» **WORK INSTRUCTIONS**:
Omit every picture while you reproduce the entries that follow word for word.

START DATA EXCERPTS

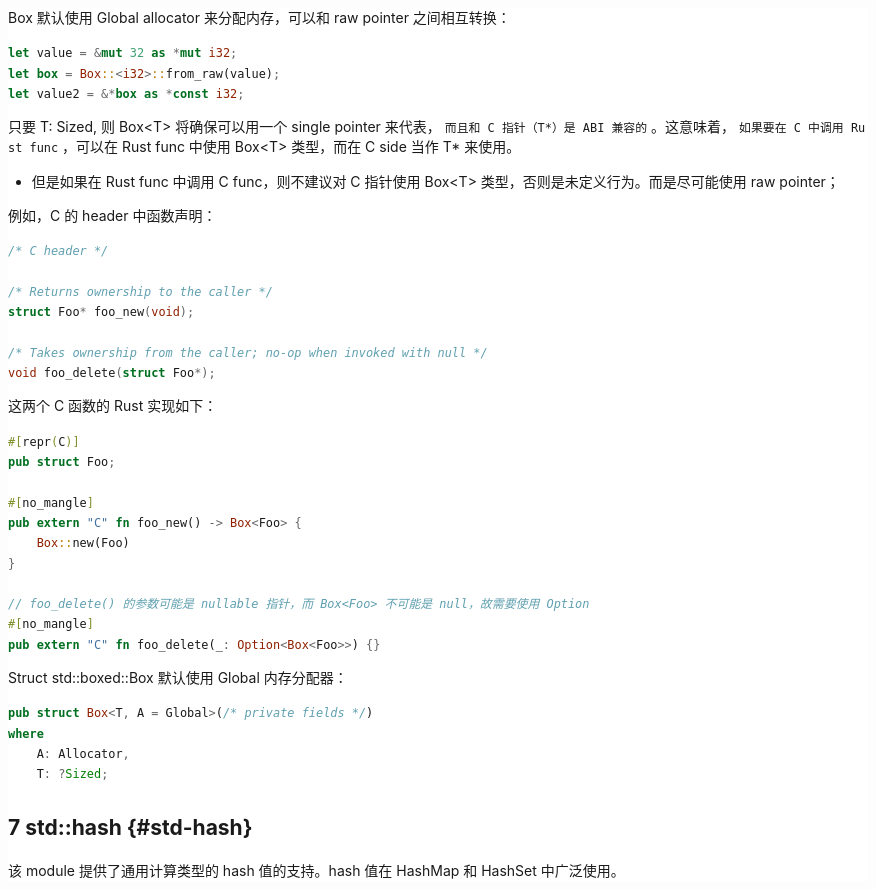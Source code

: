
 ```rust
```

Box 默认使用 Global allocator 来分配内存，可以和 raw pointer 之间相互转换：

```rust
let value = &mut 32 as *mut i32;
let box = Box::<i32>::from_raw(value);
let value2 = &*box as *const i32;
```

只要 T: Sized, 则 Box&lt;T&gt; 将确保可以用一个 single pointer 来代表， `而且和 C 指针（T*）是 ABI 兼容的`
。这意味着， `如果要在 C 中调用 Rust func` ，可以在 Rust func 中使用 Box&lt;T&gt; 类型，而在 C side 当作 T\*
来使用。

-   但是如果在 Rust func 中调用 C func，则不建议对 C 指针使用 Box&lt;T&gt; 类型，否则是未定义行为。而是尽可能使用 raw pointer；

例如，C 的 header 中函数声明：

```C
/* C header */

/* Returns ownership to the caller */
struct Foo* foo_new(void);

/* Takes ownership from the caller; no-op when invoked with null */
void foo_delete(struct Foo*);
```

这两个 C 函数的 Rust 实现如下：

```rust
#[repr(C)]
pub struct Foo;

#[no_mangle]
pub extern "C" fn foo_new() -> Box<Foo> {
    Box::new(Foo)
}

// foo_delete() 的参数可能是 nullable 指针，而 Box<Foo> 不可能是 null，故需要使用 Option
#[no_mangle]
pub extern "C" fn foo_delete(_: Option<Box<Foo>>) {}
```

Struct std::boxed::Box 默认使用 Global 内存分配器：

```rust
pub struct Box<T, A = Global>(/* private fields */)
where
    A: Allocator,
    T: ?Sized;
```


## <span class="section-num">7</span> std::hash {#std-hash}

该 module 提供了通用计算类型的 hash 值的支持。hash 值在 HashMap 和 HashSet 中广泛使用。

END DATA EXCERPTS

» **OUTPUT BELOW**:
Source code

:
 ```rust
```

Box 默认使用 Global allocator 来分配内存，可以和 raw pointer 之间相互转换：

```rust
let value = &mut 32 as *mut i32;
let box = Box::<i32>::from_raw(value);
let value2 = &*box as *const i32;
```

只要 T: Sized, 则 Box&lt;T&gt; 将确保可以用一个 single pointer 来代表， `而且和 C 指针（T*）是 ABI 兼容的`
。这意味着， `如果要在 C 中调用 Rust func` ，可以在 Rust func 中使用 Box&lt;T&gt; 类型，而在 C side 当作 T\*
来使用。

-   但是如果在 Rust func 中调用 C func，则不建议对 C 指针使用 Box&lt;T&gt; 类型，否则是未定义行为。而是尽可能使用 raw pointer；

例如，C 的 header 中函数声明：

```C
/* C header */

/* Returns ownership to the caller */
struct Foo* foo_new(void);

/* Takes ownership from the caller; no-op when invoked with null */
void foo_delete(struct Foo*);
```

这两个 C 函数的 Rust 实现如下：

```rust
#[repr(C)]
pub struct Foo;

#[no_mangle]
pub extern "C" fn foo_new() -> Box<Foo> {
    Box::new(Foo)
}

// foo_delete() 的参数可能是 nullable 指针，而 Box<Foo> 不可能是 null，故需要使用 Option
#[no_mangle]
pub extern "C" fn foo_delete(_: Option<Box<Foo>>) {}
```

Struct std::boxed::Box 默认使用 Global 内存分配器：

```rust
pub struct Box<T, A = Global>(/* private fields */)
where
    A: Allocator,
    T: ?Sized;
```


## <span class="section-num">7</span> std::hash {#std-hash}

该 module 提供了通用计算类型的 hash 值的支持。hash 值在 HashMap 和 HashSet 中广泛使用。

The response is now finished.